Published in April 2018
Distributed by Casemate/IPM
www.casemateipm.com
No e-book has been authorized.

ABOUT AUTHOR
PRAISE
SLIDE SHOW
MY PLACE

by James G. Barbee
Foreword by Jack Leustig

“When I began to go through Jim Barbee’s images, I knew instantly that I was looking at visionary work … Sin Sombras/Without Shadows will one day be seen as one of the great chronicles of American land and life in the twenty-first century.”
—Jack Leustig, from his Foreword

Ever wish you could push the “reset” button on the world in which you live as well as the one you carry inside your head? Are you tired of a culture that seems infatuated with wealth and the superfluous, where people can become famous simply by being outrageous or otherwise well known?

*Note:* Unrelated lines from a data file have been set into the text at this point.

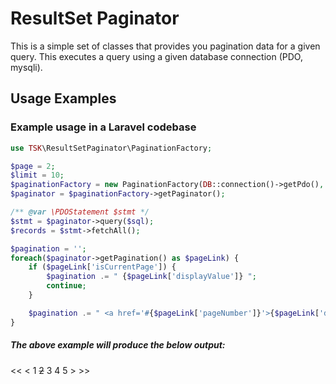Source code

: # ResultSet Paginator
This is a simple set of classes that provides you pagination data for a given query. This executes a query using a given database connection (PDO, mysqli).

## Usage Examples


### Example usage in a Laravel codebase
```php
use TSK\ResultSetPaginator\PaginationFactory;

$page = 2;
$limit = 10;
$paginationFactory = new PaginationFactory(DB::connection()->getPdo(), $page, $limit);
$paginator = $paginationFactory->getPaginator();

/** @var \PDOStatement $stmt */
$stmt = $paginator->query($sql);
$records = $stmt->fetchAll();

$pagination = '';
foreach($paginator->getPagination() as $pageLink) {
	if ($pageLink['isCurrentPage']) {
		$pagination .= " {$pageLink['displayValue']} ";
		continue;
	}

	$pagination .= " <a href='#{$pageLink['pageNumber']}'>{$pageLink['displayValue']}</a> ";
}

```

##### The above example will produce the below output:
<< < 1 ~~2~~ 3 4 5 > >>

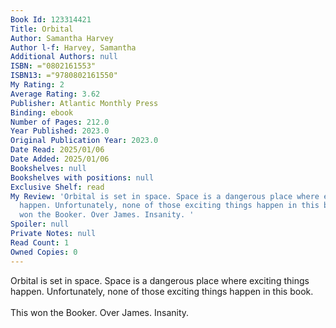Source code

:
 ```yaml
---
Book Id: 123314421
Title: Orbital
Author: Samantha Harvey
Author l-f: Harvey, Samantha
Additional Authors: null
ISBN: ="0802161553"
ISBN13: ="9780802161550"
My Rating: 2
Average Rating: 3.62
Publisher: Atlantic Monthly Press
Binding: ebook
Number of Pages: 212.0
Year Published: 2023.0
Original Publication Year: 2023.0
Date Read: 2025/01/06
Date Added: 2025/01/06
Bookshelves: null
Bookshelves with positions: null
Exclusive Shelf: read
My Review: 'Orbital is set in space. Space is a dangerous place where exciting things
  happen. Unfortunately, none of those exciting things happen in this book. <br/><br/>This
  won the Booker. Over James. Insanity. '
Spoiler: null
Private Notes: null
Read Count: 1
Owned Copies: 0
---
```


Orbital is set in space. Space is a dangerous place where exciting things happen. Unfortunately, none of those exciting things happen in this book. <br/><br/>This won the Booker. Over James. Insanity. 
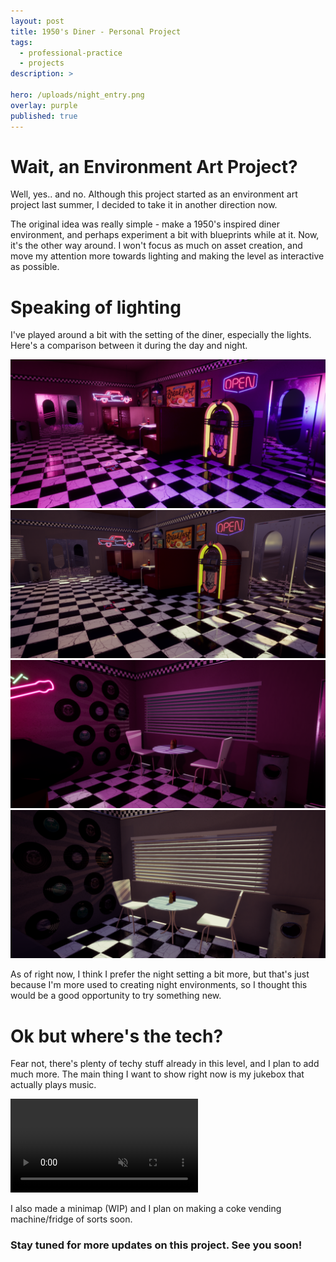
 ```yaml
---
layout: post
title: 1950's Diner - Personal Project
tags:
  - professional-practice
  - projects
description: >
  
hero: /uploads/night_entry.png
overlay: purple
published: true
---
```


# Wait, an Environment Art Project?
Well, yes.. and no. Although this project started as an environment art project last summer, I decided to take it in another direction now. 

The original idea was really simple - make a 1950's inspired diner environment, and perhaps experiment a bit with blueprints while at it. Now, it's the other way around. I won't focus as much on asset creation, and move my attention more towards lighting and making the level as interactive as possible. 

# Speaking of lighting
I've played around a bit with the setting of the diner, especially the lights. Here's a comparison between it during the day and night.

![](/uploads/night_entry.png)
![](/uploads/day_entry.png)
![](/uploads/night_chairs.png)
![](/uploads/day_chairs.png)

As of right now, I think I prefer the night setting a bit more, but that's just because I'm more used to creating night environments, so I thought this would be a good opportunity to try something new.

# Ok but where's the tech?
Fear not, there's plenty of techy stuff already in this level, and I plan to add much more. The main thing I want to show right now is my jukebox that actually plays music.

<video autoplay loop muted playsinline>
  <source src="uploads/jukebox.webm" type="video/webm">
  <source src="uploads/jukebox.mp4" type="video/mp4">
</video>

I also made a minimap (WIP) and I plan on making a coke vending machine/fridge of sorts soon.

### Stay tuned for more updates on this project. See you soon!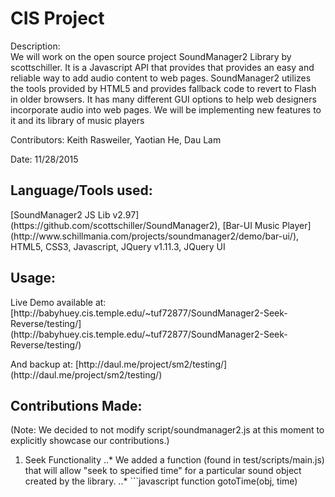 # CIS Project
<p>Description: <br>
	We will work on the open source project SoundManager2 Library by scottschiller. It is a Javascript API that provides that provides an easy and reliable way to add audio content to web pages. SoundManager2 utilizes the tools provided by HTML5 and provides fallback code to revert to Flash in older browsers. It has many different GUI options to help web designers incorporate audio into web pages. 
	We will be implementing new features to it and its library of music players</p>
<p>Contributors: Keith Rasweiler, Yaotian He, Dau Lam </p>
<p>Date: 11/28/2015</p>

## Language/Tools used:
<p>[SoundManager2 JS Lib v2.97](https://github.com/scottschiller/SoundManager2), [Bar-UI Music Player](http://www.schillmania.com/projects/soundmanager2/demo/bar-ui/), HTML5, CSS3, Javascript, JQuery v1.11.3, JQuery UI</p>

## Usage:
<p>Live Demo available at: [http://babyhuey.cis.temple.edu/~tuf72877/SoundManager2-Seek-Reverse/testing/](http://babyhuey.cis.temple.edu/~tuf72877/SoundManager2-Seek-Reverse/testing/)</p>
<p>And backup at: [http://daul.me/project/sm2/testing/](http://daul.me/project/sm2/testing/)</p>

## Contributions Made:
(Note: We decided to not modify script/soundmanager2.js at this moment to explicitly showcase our contributions.)
1. Seek Functionality
..* We added a function (found in test/scripts/main.js) that will allow "seek to specified time" for a particular sound object created by the library.
..* ```javascript
	function gotoTime(obj, time)
	```
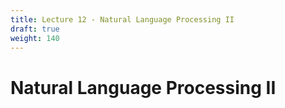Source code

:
 ```yaml
---
title: Lecture 12 - Natural Language Processing II
draft: true
weight: 140
---
```


# Natural Language Processing II
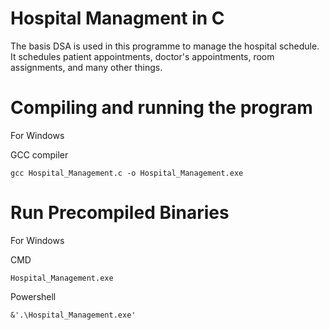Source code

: # Hospital Managment in C 

The basis DSA is used in this programme to manage the hospital schedule. It schedules patient appointments, doctor's appointments, room assignments, and many other things.

# Compiling and running the program

For Windows

GCC compiler
```
gcc Hospital_Management.c -o Hospital_Management.exe
```

# Run Precompiled Binaries

For Windows

CMD
```
Hospital_Management.exe
```
Powershell
```
&'.\Hospital_Management.exe'
```

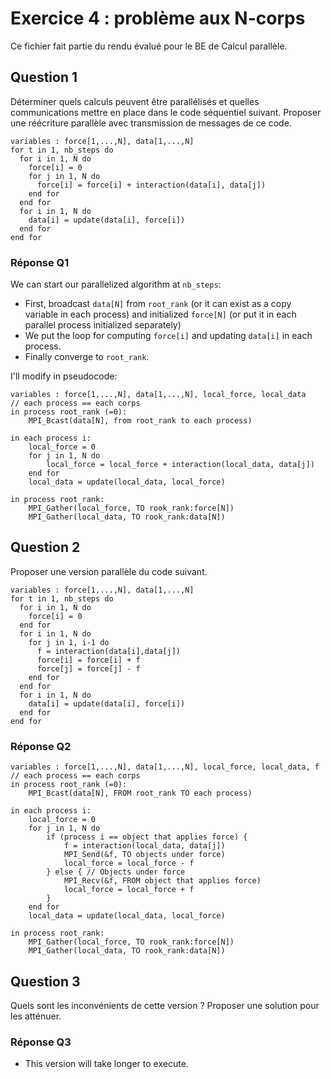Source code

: # Exercice 4 : problème aux N-corps

Ce fichier fait partie du rendu évalué pour le BE de Calcul parallèle.

## Question 1

Déterminer quels calculs peuvent être parallélisés et quelles communications mettre en
place dans le code séquentiel suivant. Proposer une réécriture parallèle avec
transmission de messages de ce code.

```
variables : force[1,...,N], data[1,...,N]
for t in 1, nb_steps do
  for i in 1, N do
    force[i] = 0
    for j in 1, N do
      force[i] = force[i] + interaction(data[i], data[j])
    end for
  end for
  for i in 1, N do
    data[i] = update(data[i], force[i])
  end for
end for
```

### Réponse Q1

We can start our parallelized algorithm at `nb_steps`:

- First, broadcast `data[N]` from `root_rank` (or it can exist as a copy variable in each process) and initialized `force[N]` (or put it in each parallel process initialized separately)
- We put the loop for computing `force[i]` and updating `data[i]` in each process.
- Finally converge to `root_rank`.

I'll modify in pseudocode:

```
variables : force[1,...,N], data[1,...,N], local_force, local_data
// each process == each corps
in process root_rank (=0):
	MPI_Bcast(data[N], from root_rank to each process)

in each process i:
	local_force = 0
	for j in 1, N do
		local_force = local_force + interaction(local_data, data[j])
    end for
    local_data = update(local_data, local_force)
  	
in process root_rank:
	MPI_Gather(local_force, TO rook_rank:force[N])
	MPI_Gather(local_data, TO rook_rank:data[N])
```

## Question 2

Proposer une version parallèle du code suivant.

```
variables : force[1,...,N], data[1,...,N]
for t in 1, nb_steps do
  for i in 1, N do
    force[i] = 0
  end for
  for i in 1, N do
    for j in 1, i-1 do
      f = interaction(data[i],data[j])
      force[i] = force[i] + f
      force[j] = force[j] - f
    end for
  end for
  for i in 1, N do
    data[i] = update(data[i], force[i])
  end for
end for
```

### Réponse Q2

```
variables : force[1,...,N], data[1,...,N], local_force, local_data, f
// each process == each corps
in process root_rank (=0):
	MPI_Bcast(data[N], FROM root_rank TO each process)

in each process i:
	local_force = 0
	for j in 1, N do
		if (process i == object that applies force) {
			f = interaction(local_data, data[j])
			MPI_Send(&f, TO objects under force)
			local_force = local_force - f
		} else { // Objects under force
			MPI_Recv(&f, FROM object that applies force)
			local_force = local_force + f
		}
    end for
    local_data = update(local_data, local_force)
  	
in process root_rank:
	MPI_Gather(local_force, TO rook_rank:force[N])
	MPI_Gather(local_data, TO rook_rank:data[N])
```

## Question 3

Quels sont les inconvénients de cette version ?
Proposer une solution pour les atténuer.

### Réponse Q3

- This version will take longer to execute.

If that world is not working for you, perhaps you should consider a trip to the desert, just as holy men, mystics, prophets, and eccentrics have done for thousands of years, seeking solitude and inspiration, wisdom and direction in a land of extremes. This is what author Jim Barbee did, seeking Inner Space in the expansive California Desert that lies just 100 miles east of Los Angeles.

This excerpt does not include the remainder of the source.